(Exercise material begins)
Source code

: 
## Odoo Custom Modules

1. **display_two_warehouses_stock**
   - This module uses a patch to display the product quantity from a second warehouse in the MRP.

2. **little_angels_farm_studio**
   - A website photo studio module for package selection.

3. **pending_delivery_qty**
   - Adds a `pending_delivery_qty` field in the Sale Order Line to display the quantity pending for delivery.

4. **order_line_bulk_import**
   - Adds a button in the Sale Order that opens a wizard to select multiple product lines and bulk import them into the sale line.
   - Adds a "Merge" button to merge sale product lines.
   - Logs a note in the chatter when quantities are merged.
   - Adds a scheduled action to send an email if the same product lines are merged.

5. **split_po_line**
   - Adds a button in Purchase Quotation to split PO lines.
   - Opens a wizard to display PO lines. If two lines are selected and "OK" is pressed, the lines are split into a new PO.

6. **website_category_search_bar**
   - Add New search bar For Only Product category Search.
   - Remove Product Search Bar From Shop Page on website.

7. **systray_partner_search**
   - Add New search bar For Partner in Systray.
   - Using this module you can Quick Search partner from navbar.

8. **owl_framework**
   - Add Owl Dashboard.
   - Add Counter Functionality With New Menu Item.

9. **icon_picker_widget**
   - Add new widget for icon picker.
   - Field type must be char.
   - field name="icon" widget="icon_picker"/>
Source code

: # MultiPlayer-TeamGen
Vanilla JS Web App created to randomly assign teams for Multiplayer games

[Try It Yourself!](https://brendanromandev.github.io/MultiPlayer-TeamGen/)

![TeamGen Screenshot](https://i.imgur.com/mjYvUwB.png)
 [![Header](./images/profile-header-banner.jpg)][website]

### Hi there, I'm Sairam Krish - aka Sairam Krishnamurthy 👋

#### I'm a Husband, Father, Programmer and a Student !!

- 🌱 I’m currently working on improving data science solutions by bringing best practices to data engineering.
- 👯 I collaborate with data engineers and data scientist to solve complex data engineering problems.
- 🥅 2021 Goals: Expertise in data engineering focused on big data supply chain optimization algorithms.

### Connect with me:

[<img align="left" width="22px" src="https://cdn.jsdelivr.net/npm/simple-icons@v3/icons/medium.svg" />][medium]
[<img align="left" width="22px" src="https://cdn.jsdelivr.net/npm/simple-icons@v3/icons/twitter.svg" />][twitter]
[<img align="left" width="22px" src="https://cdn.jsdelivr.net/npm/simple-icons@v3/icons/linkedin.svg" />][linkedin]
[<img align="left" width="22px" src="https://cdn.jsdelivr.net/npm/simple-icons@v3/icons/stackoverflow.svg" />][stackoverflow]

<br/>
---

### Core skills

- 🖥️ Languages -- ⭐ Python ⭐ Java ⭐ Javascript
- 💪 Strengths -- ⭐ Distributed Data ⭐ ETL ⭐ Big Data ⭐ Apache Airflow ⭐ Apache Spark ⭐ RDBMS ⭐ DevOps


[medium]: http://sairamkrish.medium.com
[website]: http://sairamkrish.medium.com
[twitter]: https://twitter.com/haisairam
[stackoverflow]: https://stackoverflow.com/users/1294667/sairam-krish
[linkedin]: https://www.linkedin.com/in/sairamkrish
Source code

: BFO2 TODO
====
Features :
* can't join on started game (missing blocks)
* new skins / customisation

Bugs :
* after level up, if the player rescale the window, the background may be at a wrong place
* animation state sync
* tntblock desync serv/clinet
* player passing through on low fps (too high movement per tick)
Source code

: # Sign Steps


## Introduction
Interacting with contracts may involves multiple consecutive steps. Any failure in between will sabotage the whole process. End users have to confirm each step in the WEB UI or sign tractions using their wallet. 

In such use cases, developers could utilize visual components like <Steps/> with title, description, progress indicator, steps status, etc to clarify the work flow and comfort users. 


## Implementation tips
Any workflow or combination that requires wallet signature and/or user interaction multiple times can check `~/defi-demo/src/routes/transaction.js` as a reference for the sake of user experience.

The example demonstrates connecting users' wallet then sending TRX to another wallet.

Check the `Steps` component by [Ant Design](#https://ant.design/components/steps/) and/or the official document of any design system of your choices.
(Exercise material ends)
■ **Exercise instructions**: From the line that contains "animation state sync" down to the final line of the entries, print every line exactly as it is, and only those lines.

■ **Expected answer**:
* animation state sync
* tntblock desync serv/clinet
* player passing through on low fps (too high movement per tick)
Source code

: # Sign Steps


## Introduction
Interacting with contracts may involves multiple consecutive steps. Any failure in between will sabotage the whole process. End users have to confirm each step in the WEB UI or sign tractions using their wallet. 

In such use cases, developers could utilize visual components like <Steps/> with title, description, progress indicator, steps status, etc to clarify the work flow and comfort users. 


## Implementation tips
Any workflow or combination that requires wallet signature and/or user interaction multiple times can check `~/defi-demo/src/routes/transaction.js` as a reference for the sake of user experience.

The example demonstrates connecting users' wallet then sending TRX to another wallet.

Check the `Steps` component by [Ant Design](#https://ant.design/components/steps/) and/or the official document of any design system of your choices.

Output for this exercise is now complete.